ACTIVITY
Nothing but the images is to be left out of your exact copy of the entries.
------ DATA IN THIS EXERCISE ------
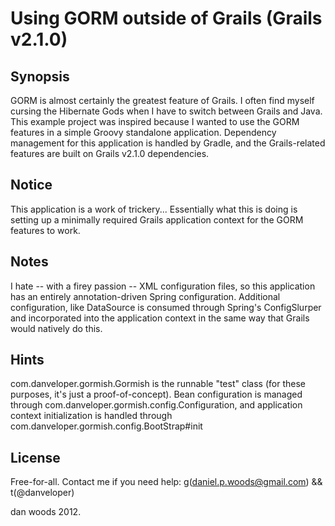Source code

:Using GORM outside of Grails (Grails v2.1.0)
===

Synopsis
---
GORM is almost certainly the greatest feature of Grails. I often find myself cursing the Hibernate Gods when I have to switch between Grails and Java. This example project was inspired because I wanted to use the GORM features in a simple Groovy standalone application. Dependency management for this application is handled by Gradle, and the Grails-related features are built on Grails v2.1.0 dependencies.

Notice
---
This application is a work of trickery... Essentially what this is doing is setting up a minimally required Grails application context for the GORM features to work.

Notes
---
I hate -- with a firey passion -- XML configuration files, so this application has an entirely annotation-driven Spring configuration. Additional configuration, like DataSource is consumed through Spring's ConfigSlurper and incorporated into the application context in the same way that Grails would natively do this.

Hints
---
com.danveloper.gormish.Gormish is the runnable "test" class (for these purposes, it's just a proof-of-concept). Bean configuration is managed through com.danveloper.gormish.config.Configuration, and application context initialization is handled through com.danveloper.gormish.config.BootStrap#init

License
---
Free-for-all. Contact me if you need help: g(daniel.p.woods@gmail.com) && t(@danveloper)

dan woods 2012.
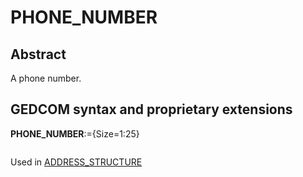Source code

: ﻿# PHONE_NUMBER
## Abstract
A phone number.


## GEDCOM syntax and proprietary extensions

**PHONE_NUMBER**:={Size=1:25}
<pre>
</pre>
Used in <a href=Ged.ADDRESS_STRUCTURE.md>ADDRESS_STRUCTURE</a><br />

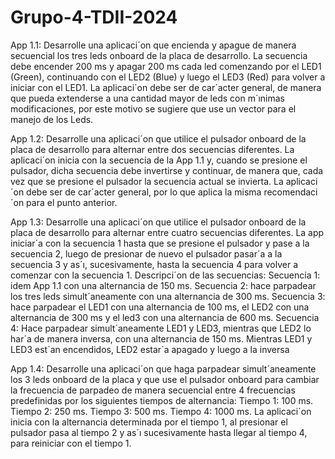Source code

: # Grupo-4-TDII-2024

App 1.1: Desarrolle una aplicaci´on que encienda y apague de manera secuencial los
tres leds onboard de la placa de desarrollo. La secuencia debe encender 200 ms y
apagar 200 ms cada led comenzando por el LED1 (Green), continuando con el LED2
(Blue) y luego el LED3 (Red) para volver a iniciar con el LED1. La aplicaci´on debe
ser de car´acter general, de manera que pueda extenderse a una cantidad mayor de
leds con m´ınimas modificaciones, por este motivo se sugiere que use un vector para
el manejo de los Leds.

App 1.2: Desarrolle una aplicaci´on que utilice el pulsador onboard de la placa de
desarrollo para alternar entre dos secuencias diferentes. La aplicaci´on inicia con la
secuencia de la App 1.1 y, cuando se presione el pulsador, dicha secuencia debe
invertirse y continuar, de manera que, cada vez que se presione el pulsador la
secuencia actual se invierta. La aplicaci´on debe ser de car´acter general, por lo que
aplica la misma recomendaci´on para el punto anterior.


App 1.3: Desarrolle una aplicaci´on que utilice el pulsador onboard de la placa de
desarrollo para alternar entre cuatro secuencias diferentes. La app iniciar´a con la
secuencia 1 hasta que se presione el pulsador y pase a la secuencia 2, luego de presionar
de nuevo el pulsador pasar´a a la secuencia 3 y as´ı, sucesivamente, hasta la secuencia
4 para volver a comenzar con la secuencia 1. Descripci´on de las secuencias:
Secuencia 1: idem App 1.1 con una alternancia de 150 ms.
Secuencia 2: hace parpadear los tres leds simult´aneamente con una alternancia
de 300 ms.
Secuencia 3: hace parpadear el LED1 con una alternancia de 100 ms, el LED2
con una alternancia de 300 ms y el led3 con una alternancia de 600 ms.
Secuencia 4: Hace parpadear simult´aneamente LED1 y LED3, mientras que
LED2 lo har´a de manera inversa, con una alternancia de 150 ms. Mientras LED1
y LED3 est´an encendidos, LED2 estar´a apagado y luego a la inversa


App 1.4: Desarrolle una aplicaci´on que haga parpadear simult´aneamente los 3 leds
onboard de la placa y que use el pulsador onboard para cambiar la frecuencia de
parpadeo de manera secuencial entre 4 frecuencias predefinidas por los siguientes
tiempos de alternancia:
Tiempo 1: 100 ms.
Tiempo 2: 250 ms.
Tiempo 3: 500 ms.
Tiempo 4: 1000 ms.
La aplicaci´on inicia con la alternancia determinada por el tiempo 1, al presionar el
pulsador pasa al tiempo 2 y as´ı sucesivamente hasta llegar al tiempo 4, para reiniciar
con el tiempo 1.
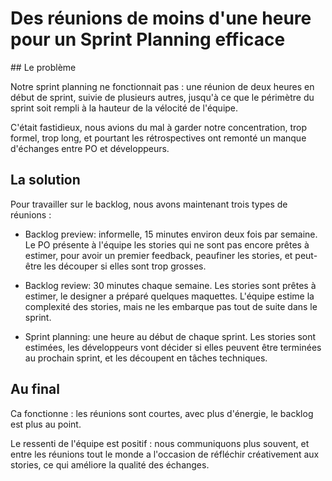 # Des réunions de moins d'une heure pour un Sprint Planning efficace

## Le problème

Notre sprint planning ne fonctionnait pas : une réunion de deux heures en début de sprint, suivie de plusieurs autres, jusqu'à ce que le périmètre du sprint soit rempli à la hauteur de la vélocité de l'équipe.

C'était fastidieux, nous avions du mal à garder notre concentration, trop formel, trop long, et pourtant les rétrospectives ont remonté un manque d'échanges entre PO et développeurs.

## La solution

Pour travailler sur le backlog, nous avons maintenant trois types de réunions :

- Backlog preview: informelle, 15 minutes environ deux fois par semaine. Le PO présente à l'équipe les stories qui ne sont pas encore prêtes à estimer, pour avoir un premier feedback, peaufiner les stories, et peut-être les découper si elles sont trop grosses.

- Backlog review: 30 minutes chaque semaine. Les stories sont prêtes à estimer, le designer a préparé quelques maquettes. L'équipe estime la complexité des stories, mais ne les embarque pas tout de suite dans le sprint.

- Sprint planning: une heure au début de chaque sprint. Les stories sont estimées, les développeurs vont décider si elles peuvent être terminées au prochain sprint, et les découpent en tâches techniques.

## Au final

Ca fonctionne : les réunions sont courtes, avec plus d'énergie, le backlog est plus au point.

Le ressenti de l'équipe est positif : nous communiquons plus souvent, et entre les réunions tout le monde a l'occasion de réfléchir créativement aux stories, ce qui améliore la qualité des échanges.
------
EXERCISE RESPONSE
Source code

:Using GORM outside of Grails (Grails v2.1.0)
===

Synopsis
---
GORM is almost certainly the greatest feature of Grails. I often find myself cursing the Hibernate Gods when I have to switch between Grails and Java. This example project was inspired because I wanted to use the GORM features in a simple Groovy standalone application. Dependency management for this application is handled by Gradle, and the Grails-related features are built on Grails v2.1.0 dependencies.

Notice
---
This application is a work of trickery... Essentially what this is doing is setting up a minimally required Grails application context for the GORM features to work.

Notes
---
I hate -- with a firey passion -- XML configuration files, so this application has an entirely annotation-driven Spring configuration. Additional configuration, like DataSource is consumed through Spring's ConfigSlurper and incorporated into the application context in the same way that Grails would natively do this.

Hints
---
com.danveloper.gormish.Gormish is the runnable "test" class (for these purposes, it's just a proof-of-concept). Bean configuration is managed through com.danveloper.gormish.config.Configuration, and application context initialization is handled through com.danveloper.gormish.config.BootStrap#init

License
---
Free-for-all. Contact me if you need help: g(daniel.p.woods@gmail.com) && t(@danveloper)

dan woods 2012.
Source code

: ﻿# PHONE_NUMBER
## Abstract
A phone number.


## GEDCOM syntax and proprietary extensions

**PHONE_NUMBER**:={Size=1:25}
<pre>
</pre>
Used in <a href=Ged.ADDRESS_STRUCTURE.md>ADDRESS_STRUCTURE</a><br />

Source code

: # Grupo-4-TDII-2024

App 1.1: Desarrolle una aplicaci´on que encienda y apague de manera secuencial los
tres leds onboard de la placa de desarrollo. La secuencia debe encender 200 ms y
apagar 200 ms cada led comenzando por el LED1 (Green), continuando con el LED2
(Blue) y luego el LED3 (Red) para volver a iniciar con el LED1. La aplicaci´on debe
ser de car´acter general, de manera que pueda extenderse a una cantidad mayor de
leds con m´ınimas modificaciones, por este motivo se sugiere que use un vector para
el manejo de los Leds.

App 1.2: Desarrolle una aplicaci´on que utilice el pulsador onboard de la placa de
desarrollo para alternar entre dos secuencias diferentes. La aplicaci´on inicia con la
secuencia de la App 1.1 y, cuando se presione el pulsador, dicha secuencia debe
invertirse y continuar, de manera que, cada vez que se presione el pulsador la
secuencia actual se invierta. La aplicaci´on debe ser de car´acter general, por lo que
aplica la misma recomendaci´on para el punto anterior.


App 1.3: Desarrolle una aplicaci´on que utilice el pulsador onboard de la placa de
desarrollo para alternar entre cuatro secuencias diferentes. La app iniciar´a con la
secuencia 1 hasta que se presione el pulsador y pase a la secuencia 2, luego de presionar
de nuevo el pulsador pasar´a a la secuencia 3 y as´ı, sucesivamente, hasta la secuencia
4 para volver a comenzar con la secuencia 1. Descripci´on de las secuencias:
Secuencia 1: idem App 1.1 con una alternancia de 150 ms.
Secuencia 2: hace parpadear los tres leds simult´aneamente con una alternancia
de 300 ms.
Secuencia 3: hace parpadear el LED1 con una alternancia de 100 ms, el LED2
con una alternancia de 300 ms y el led3 con una alternancia de 600 ms.
Secuencia 4: Hace parpadear simult´aneamente LED1 y LED3, mientras que
LED2 lo har´a de manera inversa, con una alternancia de 150 ms. Mientras LED1
y LED3 est´an encendidos, LED2 estar´a apagado y luego a la inversa


App 1.4: Desarrolle una aplicaci´on que haga parpadear simult´aneamente los 3 leds
onboard de la placa y que use el pulsador onboard para cambiar la frecuencia de
parpadeo de manera secuencial entre 4 frecuencias predefinidas por los siguientes
tiempos de alternancia:
Tiempo 1: 100 ms.
Tiempo 2: 250 ms.
Tiempo 3: 500 ms.
Tiempo 4: 1000 ms.
La aplicaci´on inicia con la alternancia determinada por el tiempo 1, al presionar el
pulsador pasa al tiempo 2 y as´ı sucesivamente hasta llegar al tiempo 4, para reiniciar
con el tiempo 1.
 # Des réunions de moins d'une heure pour un Sprint Planning efficace

## Le problème

Notre sprint planning ne fonctionnait pas : une réunion de deux heures en début de sprint, suivie de plusieurs autres, jusqu'à ce que le périmètre du sprint soit rempli à la hauteur de la vélocité de l'équipe.

C'était fastidieux, nous avions du mal à garder notre concentration, trop formel, trop long, et pourtant les rétrospectives ont remonté un manque d'échanges entre PO et développeurs.

## La solution

Pour travailler sur le backlog, nous avons maintenant trois types de réunions :

- Backlog preview: informelle, 15 minutes environ deux fois par semaine. Le PO présente à l'équipe les stories qui ne sont pas encore prêtes à estimer, pour avoir un premier feedback, peaufiner les stories, et peut-être les découper si elles sont trop grosses.

- Backlog review: 30 minutes chaque semaine. Les stories sont prêtes à estimer, le designer a préparé quelques maquettes. L'équipe estime la complexité des stories, mais ne les embarque pas tout de suite dans le sprint.

- Sprint planning: une heure au début de chaque sprint. Les stories sont estimées, les développeurs vont décider si elles peuvent être terminées au prochain sprint, et les découpent en tâches techniques.

## Au final

Ca fonctionne : les réunions sont courtes, avec plus d'énergie, le backlog est plus au point.

Le ressenti de l'équipe est positif : nous communiquons plus souvent, et entre les réunions tout le monde a l'occasion de réfléchir créativement aux stories, ce qui améliore la qualité des échanges.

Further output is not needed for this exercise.